Stats
Bootstrap estimates of the standard error (June 20, 2008).
A regular correspondent (JU) on the
MEDSTATS email discussion
group asked about using the bootstrap to estimate the standard error of
the mean in a simple case with 9 data values. He wanted to know why the
commonly used approach in the bootstrap community was to use n instead of n-1
in the variance denominator. It seemed to him that n-1 would produce an
unbiased estimate of the standard error and wanted to know if that was true
just in this special case or true in general. He quoted from the book by Efron
and Tibshirani that they felt that for most purposes either method would work
well.
I responded with a bit of trepidation, because I do not understand the
bootstrap as well as Efron or Tibshirani. The bootstrap is intended to compute
standard errors in situations where there is no possible analytic formula for
the standard error. If there is no analytic formula, then clearly there is no
way that you could tell analytically whether multiplying by sqrt[n/(n-1)]
would make things better or make things worse. So including that factor to
make the bootstrap perform better only in a situation where it would never be
used is not a good idea.
There are several adjustments to the bootstrap confidence interval that
have been shown to have good properties under simulation models, so I suspect
that if you wanted to promote your adjusted bootstrap standard error, you
could simulate its performance under a variety of circumstances.

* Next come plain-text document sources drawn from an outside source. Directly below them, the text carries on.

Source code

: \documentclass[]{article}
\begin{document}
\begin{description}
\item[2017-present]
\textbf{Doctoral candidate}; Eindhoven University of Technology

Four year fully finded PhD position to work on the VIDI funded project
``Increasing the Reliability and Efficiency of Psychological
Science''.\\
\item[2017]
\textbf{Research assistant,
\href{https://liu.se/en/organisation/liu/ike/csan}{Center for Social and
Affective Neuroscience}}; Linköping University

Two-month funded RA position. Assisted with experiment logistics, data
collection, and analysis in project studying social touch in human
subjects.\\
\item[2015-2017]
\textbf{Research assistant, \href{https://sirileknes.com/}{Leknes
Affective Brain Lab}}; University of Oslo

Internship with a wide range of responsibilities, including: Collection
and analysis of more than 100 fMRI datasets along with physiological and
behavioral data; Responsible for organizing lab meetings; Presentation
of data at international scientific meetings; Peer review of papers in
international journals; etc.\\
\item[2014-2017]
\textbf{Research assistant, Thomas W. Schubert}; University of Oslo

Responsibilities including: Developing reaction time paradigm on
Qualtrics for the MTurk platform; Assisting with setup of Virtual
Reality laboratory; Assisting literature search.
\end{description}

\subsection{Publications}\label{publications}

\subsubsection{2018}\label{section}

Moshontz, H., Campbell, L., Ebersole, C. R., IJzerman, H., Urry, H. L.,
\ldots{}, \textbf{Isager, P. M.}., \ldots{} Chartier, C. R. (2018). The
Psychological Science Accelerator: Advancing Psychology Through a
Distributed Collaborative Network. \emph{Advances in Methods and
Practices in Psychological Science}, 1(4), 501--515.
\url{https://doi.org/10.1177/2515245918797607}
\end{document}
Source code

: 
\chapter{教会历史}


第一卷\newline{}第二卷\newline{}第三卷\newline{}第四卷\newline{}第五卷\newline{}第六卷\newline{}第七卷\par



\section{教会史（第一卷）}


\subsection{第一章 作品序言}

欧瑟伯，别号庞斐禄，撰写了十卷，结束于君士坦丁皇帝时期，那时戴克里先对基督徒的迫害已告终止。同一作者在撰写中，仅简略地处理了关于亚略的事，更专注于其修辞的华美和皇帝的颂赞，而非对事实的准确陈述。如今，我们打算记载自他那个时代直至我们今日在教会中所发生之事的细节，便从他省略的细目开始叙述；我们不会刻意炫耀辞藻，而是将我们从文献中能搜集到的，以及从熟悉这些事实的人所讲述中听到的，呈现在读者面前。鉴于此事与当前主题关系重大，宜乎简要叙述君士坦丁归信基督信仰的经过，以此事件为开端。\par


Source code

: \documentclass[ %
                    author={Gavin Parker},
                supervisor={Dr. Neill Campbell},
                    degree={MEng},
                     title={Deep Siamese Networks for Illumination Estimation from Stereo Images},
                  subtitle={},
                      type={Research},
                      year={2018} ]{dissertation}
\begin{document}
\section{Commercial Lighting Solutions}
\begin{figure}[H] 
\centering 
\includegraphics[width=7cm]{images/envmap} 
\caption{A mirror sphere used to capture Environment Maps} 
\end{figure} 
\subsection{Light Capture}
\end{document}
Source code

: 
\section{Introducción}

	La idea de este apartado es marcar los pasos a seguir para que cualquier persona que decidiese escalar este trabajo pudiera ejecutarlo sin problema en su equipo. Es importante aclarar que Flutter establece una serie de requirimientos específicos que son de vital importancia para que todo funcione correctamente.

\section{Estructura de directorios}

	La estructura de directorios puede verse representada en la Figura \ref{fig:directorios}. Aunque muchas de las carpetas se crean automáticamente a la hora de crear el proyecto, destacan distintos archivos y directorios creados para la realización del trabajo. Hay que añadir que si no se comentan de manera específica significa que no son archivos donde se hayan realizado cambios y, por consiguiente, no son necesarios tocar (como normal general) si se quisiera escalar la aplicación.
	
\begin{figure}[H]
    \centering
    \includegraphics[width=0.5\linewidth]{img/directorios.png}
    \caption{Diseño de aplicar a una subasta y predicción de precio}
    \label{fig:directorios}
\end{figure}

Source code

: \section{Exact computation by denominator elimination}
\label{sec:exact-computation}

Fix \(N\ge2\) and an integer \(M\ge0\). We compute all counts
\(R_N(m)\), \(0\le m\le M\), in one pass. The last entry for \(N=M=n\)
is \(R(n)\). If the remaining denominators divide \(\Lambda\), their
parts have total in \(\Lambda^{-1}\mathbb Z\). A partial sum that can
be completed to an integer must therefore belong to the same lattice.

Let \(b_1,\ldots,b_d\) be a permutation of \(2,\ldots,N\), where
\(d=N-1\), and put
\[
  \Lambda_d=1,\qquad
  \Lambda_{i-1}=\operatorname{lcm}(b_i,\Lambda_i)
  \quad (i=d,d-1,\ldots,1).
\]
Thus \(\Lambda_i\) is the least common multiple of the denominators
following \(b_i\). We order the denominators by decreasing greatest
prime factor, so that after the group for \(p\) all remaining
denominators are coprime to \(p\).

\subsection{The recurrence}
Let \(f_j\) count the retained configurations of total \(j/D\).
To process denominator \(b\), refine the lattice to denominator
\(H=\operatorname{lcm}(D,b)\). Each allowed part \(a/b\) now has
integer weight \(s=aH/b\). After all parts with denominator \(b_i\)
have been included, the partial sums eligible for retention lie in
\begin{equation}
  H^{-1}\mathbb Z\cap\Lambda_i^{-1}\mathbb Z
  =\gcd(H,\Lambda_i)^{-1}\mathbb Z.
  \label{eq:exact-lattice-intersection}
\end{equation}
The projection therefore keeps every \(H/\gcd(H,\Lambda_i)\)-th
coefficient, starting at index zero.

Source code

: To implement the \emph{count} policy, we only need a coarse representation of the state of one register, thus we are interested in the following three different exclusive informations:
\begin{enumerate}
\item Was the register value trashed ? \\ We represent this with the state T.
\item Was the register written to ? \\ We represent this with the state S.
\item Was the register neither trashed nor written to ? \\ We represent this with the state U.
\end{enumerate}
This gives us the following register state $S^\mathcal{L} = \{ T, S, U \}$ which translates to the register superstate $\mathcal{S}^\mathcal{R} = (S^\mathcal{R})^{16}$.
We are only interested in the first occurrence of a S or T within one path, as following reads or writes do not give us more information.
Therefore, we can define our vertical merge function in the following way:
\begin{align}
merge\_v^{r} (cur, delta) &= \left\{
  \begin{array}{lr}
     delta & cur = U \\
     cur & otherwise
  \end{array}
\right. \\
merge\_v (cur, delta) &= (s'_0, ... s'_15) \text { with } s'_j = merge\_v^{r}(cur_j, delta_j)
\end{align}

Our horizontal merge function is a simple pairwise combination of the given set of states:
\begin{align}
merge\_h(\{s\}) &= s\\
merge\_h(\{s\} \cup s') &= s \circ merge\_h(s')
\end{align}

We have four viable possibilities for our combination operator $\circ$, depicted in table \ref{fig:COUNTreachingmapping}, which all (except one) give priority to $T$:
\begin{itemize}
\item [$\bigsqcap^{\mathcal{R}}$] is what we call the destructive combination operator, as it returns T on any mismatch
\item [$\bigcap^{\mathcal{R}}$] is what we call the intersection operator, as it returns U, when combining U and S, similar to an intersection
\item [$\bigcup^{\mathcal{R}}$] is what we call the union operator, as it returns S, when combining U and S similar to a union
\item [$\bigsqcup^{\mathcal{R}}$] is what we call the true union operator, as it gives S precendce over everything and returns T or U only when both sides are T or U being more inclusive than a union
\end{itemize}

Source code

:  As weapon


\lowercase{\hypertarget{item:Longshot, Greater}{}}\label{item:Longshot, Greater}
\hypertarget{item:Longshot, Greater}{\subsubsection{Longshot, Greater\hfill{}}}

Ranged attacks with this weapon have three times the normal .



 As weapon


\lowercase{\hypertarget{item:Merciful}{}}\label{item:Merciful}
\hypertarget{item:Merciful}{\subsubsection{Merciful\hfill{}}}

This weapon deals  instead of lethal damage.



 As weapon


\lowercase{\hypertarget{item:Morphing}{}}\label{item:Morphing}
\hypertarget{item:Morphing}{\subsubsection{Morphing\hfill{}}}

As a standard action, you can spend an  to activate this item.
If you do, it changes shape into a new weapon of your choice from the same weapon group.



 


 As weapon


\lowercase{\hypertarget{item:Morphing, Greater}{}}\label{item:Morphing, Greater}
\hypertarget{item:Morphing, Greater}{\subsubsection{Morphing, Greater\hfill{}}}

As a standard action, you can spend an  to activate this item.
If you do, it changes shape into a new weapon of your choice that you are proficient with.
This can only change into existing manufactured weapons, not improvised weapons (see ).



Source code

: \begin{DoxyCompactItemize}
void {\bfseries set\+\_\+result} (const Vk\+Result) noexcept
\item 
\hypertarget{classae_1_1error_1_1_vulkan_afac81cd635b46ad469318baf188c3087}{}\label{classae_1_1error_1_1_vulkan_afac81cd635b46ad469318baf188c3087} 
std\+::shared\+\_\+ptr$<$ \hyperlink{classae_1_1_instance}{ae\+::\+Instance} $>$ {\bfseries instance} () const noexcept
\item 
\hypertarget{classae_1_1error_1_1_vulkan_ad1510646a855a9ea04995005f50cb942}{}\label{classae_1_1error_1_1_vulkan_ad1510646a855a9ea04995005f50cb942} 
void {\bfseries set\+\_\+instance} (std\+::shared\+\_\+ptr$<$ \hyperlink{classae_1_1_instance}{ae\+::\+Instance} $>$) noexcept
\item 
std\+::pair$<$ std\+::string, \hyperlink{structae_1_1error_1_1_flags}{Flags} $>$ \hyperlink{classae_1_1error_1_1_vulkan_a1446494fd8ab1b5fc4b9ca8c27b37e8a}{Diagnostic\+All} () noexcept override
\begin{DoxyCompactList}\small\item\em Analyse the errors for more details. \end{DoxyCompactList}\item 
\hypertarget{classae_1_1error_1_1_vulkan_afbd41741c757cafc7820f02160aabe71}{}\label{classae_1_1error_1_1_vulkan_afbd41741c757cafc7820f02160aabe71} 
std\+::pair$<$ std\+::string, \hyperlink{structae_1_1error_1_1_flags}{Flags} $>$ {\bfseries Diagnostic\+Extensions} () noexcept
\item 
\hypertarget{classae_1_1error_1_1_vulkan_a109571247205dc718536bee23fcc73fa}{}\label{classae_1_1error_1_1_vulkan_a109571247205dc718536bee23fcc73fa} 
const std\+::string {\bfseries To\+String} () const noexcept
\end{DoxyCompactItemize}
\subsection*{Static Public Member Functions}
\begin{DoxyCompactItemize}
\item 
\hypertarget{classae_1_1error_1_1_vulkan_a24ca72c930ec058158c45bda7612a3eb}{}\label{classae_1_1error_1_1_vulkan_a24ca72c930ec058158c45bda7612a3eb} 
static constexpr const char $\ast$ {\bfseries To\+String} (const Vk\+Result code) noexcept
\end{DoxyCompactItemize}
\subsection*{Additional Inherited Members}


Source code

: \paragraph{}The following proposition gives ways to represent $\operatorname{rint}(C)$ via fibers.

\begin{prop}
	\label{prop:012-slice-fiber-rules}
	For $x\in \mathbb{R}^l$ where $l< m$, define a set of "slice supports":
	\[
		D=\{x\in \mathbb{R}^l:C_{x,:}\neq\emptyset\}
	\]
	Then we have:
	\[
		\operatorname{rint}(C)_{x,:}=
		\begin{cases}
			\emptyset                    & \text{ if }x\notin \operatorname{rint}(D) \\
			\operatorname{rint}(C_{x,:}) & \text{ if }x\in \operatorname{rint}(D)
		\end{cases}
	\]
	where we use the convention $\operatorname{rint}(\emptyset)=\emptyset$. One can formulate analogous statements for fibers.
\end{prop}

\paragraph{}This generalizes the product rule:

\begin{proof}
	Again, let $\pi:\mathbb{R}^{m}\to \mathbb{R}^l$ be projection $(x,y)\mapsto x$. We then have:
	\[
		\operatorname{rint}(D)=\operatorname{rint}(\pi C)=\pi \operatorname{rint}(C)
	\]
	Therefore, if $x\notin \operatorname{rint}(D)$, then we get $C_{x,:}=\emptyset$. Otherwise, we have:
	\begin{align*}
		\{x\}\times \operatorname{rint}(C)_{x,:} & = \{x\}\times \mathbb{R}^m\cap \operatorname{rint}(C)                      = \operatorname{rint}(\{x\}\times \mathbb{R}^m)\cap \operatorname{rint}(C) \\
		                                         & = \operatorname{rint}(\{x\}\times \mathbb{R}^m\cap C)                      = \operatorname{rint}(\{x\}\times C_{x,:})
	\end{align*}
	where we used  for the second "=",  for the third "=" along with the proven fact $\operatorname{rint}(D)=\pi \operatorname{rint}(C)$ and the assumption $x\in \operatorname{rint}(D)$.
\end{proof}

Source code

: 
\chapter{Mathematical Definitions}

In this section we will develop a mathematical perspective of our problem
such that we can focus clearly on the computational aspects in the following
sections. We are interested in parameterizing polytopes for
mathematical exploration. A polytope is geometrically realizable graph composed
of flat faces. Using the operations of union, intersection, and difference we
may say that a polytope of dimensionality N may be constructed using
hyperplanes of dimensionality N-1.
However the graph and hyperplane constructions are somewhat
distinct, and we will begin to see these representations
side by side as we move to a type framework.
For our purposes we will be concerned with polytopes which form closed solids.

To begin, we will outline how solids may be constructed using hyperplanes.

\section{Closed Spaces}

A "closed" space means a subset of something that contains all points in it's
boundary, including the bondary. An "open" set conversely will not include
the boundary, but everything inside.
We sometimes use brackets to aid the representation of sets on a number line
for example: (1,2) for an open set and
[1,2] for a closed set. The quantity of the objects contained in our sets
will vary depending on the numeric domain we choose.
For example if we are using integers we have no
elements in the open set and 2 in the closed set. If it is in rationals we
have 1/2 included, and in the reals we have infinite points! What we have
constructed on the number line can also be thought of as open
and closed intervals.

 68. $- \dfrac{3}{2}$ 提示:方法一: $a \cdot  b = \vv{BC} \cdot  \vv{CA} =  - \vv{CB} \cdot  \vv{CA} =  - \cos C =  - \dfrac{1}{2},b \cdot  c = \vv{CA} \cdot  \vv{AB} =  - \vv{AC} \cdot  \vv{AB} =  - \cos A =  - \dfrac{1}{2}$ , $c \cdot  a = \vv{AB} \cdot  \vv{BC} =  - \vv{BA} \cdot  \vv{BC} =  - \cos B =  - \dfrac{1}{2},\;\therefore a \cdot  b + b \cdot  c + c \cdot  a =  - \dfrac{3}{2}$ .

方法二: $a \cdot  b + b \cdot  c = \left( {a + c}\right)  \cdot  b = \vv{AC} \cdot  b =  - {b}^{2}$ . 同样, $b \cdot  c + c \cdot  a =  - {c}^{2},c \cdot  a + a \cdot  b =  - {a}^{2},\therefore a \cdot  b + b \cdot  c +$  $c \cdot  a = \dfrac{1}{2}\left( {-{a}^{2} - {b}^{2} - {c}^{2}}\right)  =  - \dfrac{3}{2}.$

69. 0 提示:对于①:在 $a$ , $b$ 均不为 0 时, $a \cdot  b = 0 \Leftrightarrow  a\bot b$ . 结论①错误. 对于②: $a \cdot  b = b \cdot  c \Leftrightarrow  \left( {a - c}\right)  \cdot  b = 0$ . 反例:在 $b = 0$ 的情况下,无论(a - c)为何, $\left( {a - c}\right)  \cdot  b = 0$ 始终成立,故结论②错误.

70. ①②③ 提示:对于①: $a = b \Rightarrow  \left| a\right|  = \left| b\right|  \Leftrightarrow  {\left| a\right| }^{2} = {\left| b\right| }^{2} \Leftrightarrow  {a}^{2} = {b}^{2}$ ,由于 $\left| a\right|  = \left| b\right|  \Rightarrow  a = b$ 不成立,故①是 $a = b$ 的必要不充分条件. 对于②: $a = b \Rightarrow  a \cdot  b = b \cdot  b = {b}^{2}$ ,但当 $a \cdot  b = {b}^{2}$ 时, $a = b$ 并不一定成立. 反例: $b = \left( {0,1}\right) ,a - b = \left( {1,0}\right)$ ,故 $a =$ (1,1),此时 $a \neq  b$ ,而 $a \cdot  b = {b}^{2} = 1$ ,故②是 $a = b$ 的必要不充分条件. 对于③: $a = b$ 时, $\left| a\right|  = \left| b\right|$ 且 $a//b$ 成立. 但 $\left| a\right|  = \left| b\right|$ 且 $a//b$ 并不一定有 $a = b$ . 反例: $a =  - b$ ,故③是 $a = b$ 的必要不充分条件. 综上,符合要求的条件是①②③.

As a minor nitpick, I should note that sometimes we get obsessed with
unbiasedness without thinking things through. When you use n-1 in the
denominator, it makes the estimate of the variance unbiased. But when you take
the square root of this estimate, the standard deviation is a biased estimate
of the population standard deviation (the expected value of a square root of a
statistic is almost never equal to the square root of the expected value of
that statistic). Thus the standard error is biased also. Not badly biased, but
it is indeed biased. Now I suspect that using n-1 allows the standard error to
behave reasonably, in that you can use known distributions like the
t-distribution for the resulting test statistic. But for the record, we don't
divide by n-1 to make the standard error unbiased.
2008-07-14.
Category: Unusual data